Energy and powerPower transmission

3 ways AI is improving grid resilience and paving the way for a cleaner future

3 ways AI is improving grid resilience and paving the way for a cleaner future

Image courtesy Neara

As the world attempts to achieve ambitious renewable energy mandates, outdated grid architecture stands staunchly in the way, writes Jack Curtis of Neara.

The recent International Energy Agency IEA global study determined that the world must add or replace 80 million kilometres of grid infrastructure by 2040 to meet national climate targets and support energy security. For context, this is equivalent to doubling the planet’s current electricity infrastructure footprint.

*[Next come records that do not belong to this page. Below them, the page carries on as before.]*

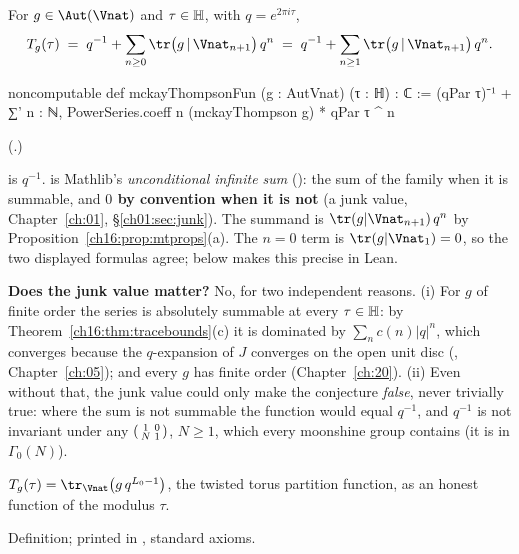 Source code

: \begin{definition}\label{ch16:def:mtfun}
For $g\in\Aut(\Vnat)$ and $\tau\in\chsixteenH$, with $q=e^{2\pi i\tau}$,
\begin{equation*}
  T_g(\tau)\;=\;q^{-1}+\sum_{n\ge0}\tr\bigl(g\,|\,\Vnat_{n+1}\bigr)\,q^n
  \;=\;q^{-1}+\sum_{n\ge1}\tr\bigl(g\,|\,\Vnat_{n+1}\bigr)\,q^n .
\end{equation*}
\end{definition}
\begin{leancode}
noncomputable def mckayThompsonFun (g : AutVnat) (τ : ℍ) : ℂ :=
  (qPar τ)⁻¹ + ∑' n : ℕ, PowerSeries.coeff n (mckayThompson g) * qPar τ ^ n
\end{leancode}
(.)
\begin{dictionary}
 is $q^{-1}$.   is Mathlib's \emph{unconditional infinite sum} ():
the sum of the family when it is summable, and \textbf{$0$ by convention when it is not} (a junk value,
Chapter~\ref{ch:01}, \S\ref{ch01:sec:junk}).  The summand is $\tr(g|\Vnat_{n+1})\,q^n$ by
Proposition~\ref{ch16:prop:mtprops}(a).  The $n=0$ term is $\tr(g|\Vnat_1)=0$, so the two displayed formulas agree;
 below makes this precise in Lean.

\textbf{Does the junk value matter?}  No, for two independent reasons.  (i) For $g$ of finite order the series is
absolutely summable at every $\tau\in\chsixteenH$: by Theorem~\ref{ch16:thm:tracebounds}(c) it is dominated by
$\sum_n c(n)|q|^n$, which converges because the $q$-expansion of $J$ converges on the open unit disc
(, Chapter~\ref{ch:05}); and every $g$ has finite order (Chapter~\ref{ch:20}).  (ii) Even
without that, the junk value could only make the conjecture \emph{false}, never trivially true: where the sum is not
summable the function would equal $q^{-1}$, and $q^{-1}$ is not invariant under any $\chsixteenmat10N1$, $N\ge1$,
which every moonshine group contains (it is in $\Gamma_0(N)$).
\end{dictionary}
\begin{physics}
$T_g(\tau)=\tr_{\Vnat}\bigl(g\,q^{L_0-1}\bigr)$, the twisted torus partition function, as an honest function of the
modulus $\tau$.
\end{physics}
\begin{status}
Definition; printed in , standard axioms.
\end{status}


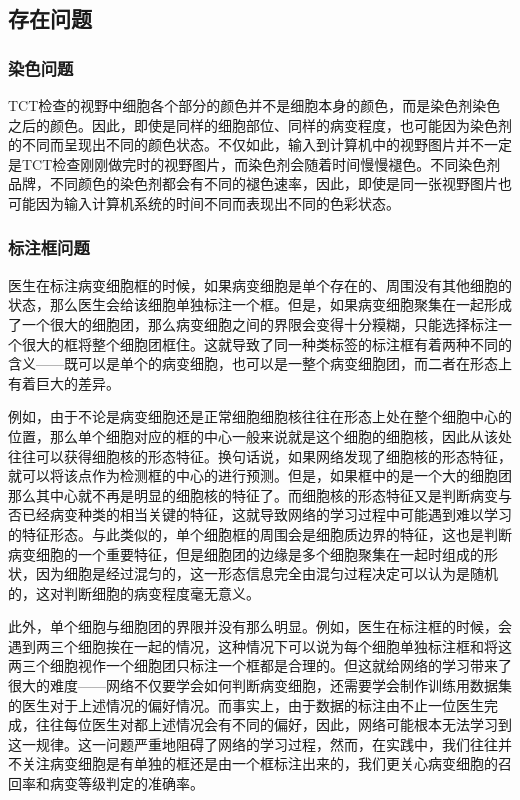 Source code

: \subsection{存在问题}
\subsubsection{染色问题}
\par TCT检查的视野中细胞各个部分的颜色并不是细胞本身的颜色，而是染色剂染色之后的颜色。因此，即使是同样的细胞部位、同样的病变程度，也可能因为染色剂的不同而呈现出不同的颜色状态。不仅如此，输入到计算机中的视野图片并不一定是TCT检查刚刚做完时的视野图片，而染色剂会随着时间慢慢褪色。不同染色剂品牌，不同颜色的染色剂都会有不同的褪色速率，因此，即使是同一张视野图片也可能因为输入计算机系统的时间不同而表现出不同的色彩状态。
\subsubsection{标注框问题}
\par 医生在标注病变细胞框的时候，如果病变细胞是单个存在的、周围没有其他细胞的状态，那么医生会给该细胞单独标注一个框。但是，如果病变细胞聚集在一起形成了一个很大的细胞团，那么病变细胞之间的界限会变得十分糢糊，只能选择标注一个很大的框将整个细胞团框住。这就导致了同一种类标签的标注框有着两种不同的含义——既可以是单个的病变细胞，也可以是一整个病变细胞团，而二者在形态上有着巨大的差异。
\par 例如，由于不论是病变细胞还是正常细胞细胞核往往在形态上处在整个细胞中心的位置，那么单个细胞对应的框的中心一般来说就是这个细胞的细胞核，因此从该处往往可以获得细胞核的形态特征。换句话说，如果网络发现了细胞核的形态特征，就可以将该点作为检测框的中心的进行预测。但是，如果框中的是一个大的细胞团那么其中心就不再是明显的细胞核的特征了。而细胞核的形态特征又是判断病变与否已经病变种类的相当关键的特征，这就导致网络的学习过程中可能遇到难以学习的特征形态。与此类似的，单个细胞框的周围会是细胞质边界的特征，这也是判断病变细胞的一个重要特征，但是细胞团的边缘是多个细胞聚集在一起时组成的形状，因为细胞是经过混匀的，这一形态信息完全由混匀过程决定可以认为是随机的，这对判断细胞的病变程度毫无意义。
\par 此外，单个细胞与细胞团的界限并没有那么明显。例如，医生在标注框的时候，会遇到两三个细胞挨在一起的情况，这种情况下可以说为每个细胞单独标注框和将这两三个细胞视作一个细胞团只标注一个框都是合理的。但这就给网络的学习带来了很大的难度——网络不仅要学会如何判断病变细胞，还需要学会制作训练用数据集的医生对于上述情况的偏好情况。而事实上，由于数据的标注由不止一位医生完成，往往每位医生对都上述情况会有不同的偏好，因此，网络可能根本无法学习到这一规律。这一问题严重地阻碍了网络的学习过程，然而，在实践中，我们往往并不关注病变细胞是有单独的框还是由一个框标注出来的，我们更关心病变细胞的召回率和病变等级判定的准确率。
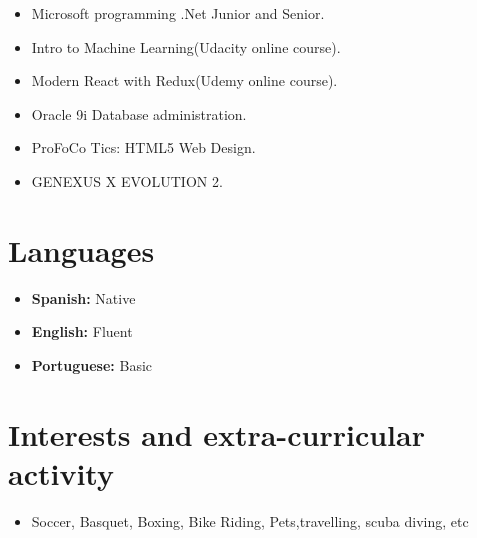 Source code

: \documentclass[11pt,a4paper,sans]{moderncv}        %
\begin{document}
\vspace{6pt}

\begin{itemize}

\item Microsoft programming .Net Junior and Senior.

\vspace{6pt}

\item Intro to Machine Learning(Udacity online course).

\vspace{6pt}

\item Modern React with Redux(Udemy online course).

\vspace{6pt}

\item Oracle 9i Database administration.

\vspace{6pt}

\item ProFoCo Tics: HTML5 Web Design.

\vspace{6pt}

\item GENEXUS X EVOLUTION 2.

\vspace{6pt}

\end{itemize}

\section{Languages}

\vspace{6pt}

\begin{itemize}

\item \textbf{Spanish:} Native

\vspace{6pt}

\item \textbf{English:} Fluent

\vspace{6pt}

\item \textbf{Portuguese:} Basic

\vspace{6pt}

\end{itemize}

\section{Interests and extra-curricular activity}

\vspace{6pt}

\begin{itemize}

\item{Soccer, Basquet, Boxing, Bike Riding, Pets,travelling, scuba diving, etc}

\vspace{6pt}

\end{itemize}
\end{document}
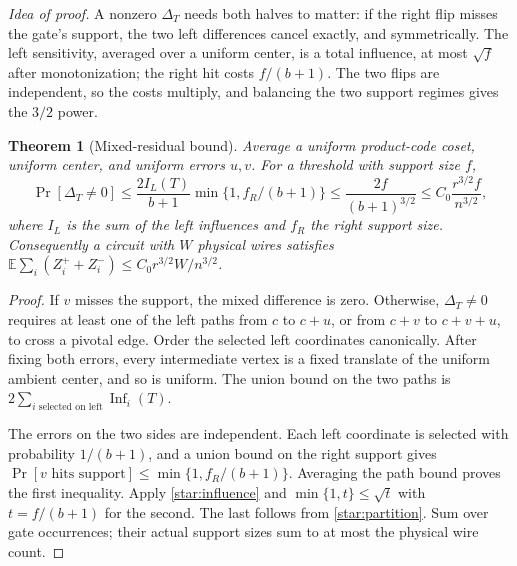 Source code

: \documentclass[11pt,letterpaper]{article}
\newtheorem{theorem}{Theorem}[section]
\theoremstyle{definition}
\theoremstyle{remark}
\newcommand{\E}{\mathbb E}
\newcommand{\Inf}{\operatorname{Inf}}
\begin{document}
\emph{Idea of proof.} A nonzero $\Delta_T$ needs both halves to
matter: if the right flip misses the gate's support, the two left
differences cancel exactly, and symmetrically. The left sensitivity,
averaged over a uniform center, is a total influence, at most
$\sqrt f$ after monotonization; the right hit costs $f/(b+1)$. The
two flips are independent, so the costs multiply, and balancing the
two support regimes gives the $3/2$ power.

\begin{theorem}[Mixed-residual bound]
\label{star:population}
Average a uniform product-code coset, uniform center, and uniform errors
$u,v$. For a threshold with support size $f$,
\begin{equation}
\Pr[\Delta_T\ne0]
\le\frac{2 I_L(T)}{b+1}
       \min\{1,f_R/(b+1)\}
\le\frac{2f}{(b+1)^{3/2}}
\le C_0\frac{r^{3/2}f}{n^{3/2}},
\label{star:bound}
\end{equation}
where $I_L$ is the sum of the left influences and $f_R$ the right
support size. Consequently a circuit with $W$ physical wires satisfies
$\E\sum_i(Z_i^++Z_i^-)\le C_0r^{3/2}W/n^{3/2}$.
\end{theorem}
\begin{proof}
If $v$ misses the support, the mixed difference is zero. Otherwise,
$\Delta_T\ne0$ requires at least one of the left paths from $c$ to
$c+u$, or from $c+v$ to $c+v+u$, to cross a pivotal edge. Order the
selected left coordinates canonically. After fixing both errors, every
intermediate vertex is a fixed translate of the uniform ambient center,
and so is uniform. The union bound on the two paths is
$2\sum_{i\text{ selected on left}}\Inf_i(T)$.

The errors on the two sides are independent. Each left coordinate is
selected with probability $1/(b+1)$, and a union bound on the right
support gives $\Pr[v\text{ hits support}]\le
\min\{1,f_R/(b+1)\}$. Averaging the path bound proves the first
inequality. Apply \cref{star:influence} and
$\min\{1,t\}\le\sqrt t$ with $t=f/(b+1)$ for the second.
The last follows from \cref{star:partition}. Sum over gate occurrences;
their actual support sizes sum to at most the physical wire count.
\end{proof}
\end{document}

Natural disasters striking with more impunity and frequency further compound these hurdles — exposing grid weaknesses, requiring costly rebuilds, and endangering people’s lives. As decarboniSation deadlines loom, it is now even more critical to keep grids online so they can play a vital role in integrating renewable energy.

And it is here that artificial intelligence can play a significant role, solving some of the electric utility industry’s most considerable challenges. Specifically, there are three ways we see AI drive grid resilience while accelerating the clean energy transition:

AI is redefining the potential of digital modelling by facilitating hyper-accurate real-life network representation

As digital twins become more entrenched in utilities’ network monitoring and optimisation processes, they must reflect the real-life network as accurately as possible. A table stakes accuracy threshold is contingent on high-quality data, and the key is leveraging a diverse spectrum of data sources that individually and collectively enable unique insights. For example, LiDAR’s accuracy is unrivaled, but satellite imagery is particularly effective in change detection.

The challenge is not only curating the right mix of data sources but, most importantly, codifying these disparate data sources into a single and unified digital representation that unlocks more insight than just a disparate sum of individual parts. Utilizing data sources such as LiDAR, satellite imagery, and GIS in isolation creates an incomplete, fragmented picture of network performance. However, combining them contributes essential substance to a dynamic model ensuring that utilities have the multi-layered context they need to make critical decisions.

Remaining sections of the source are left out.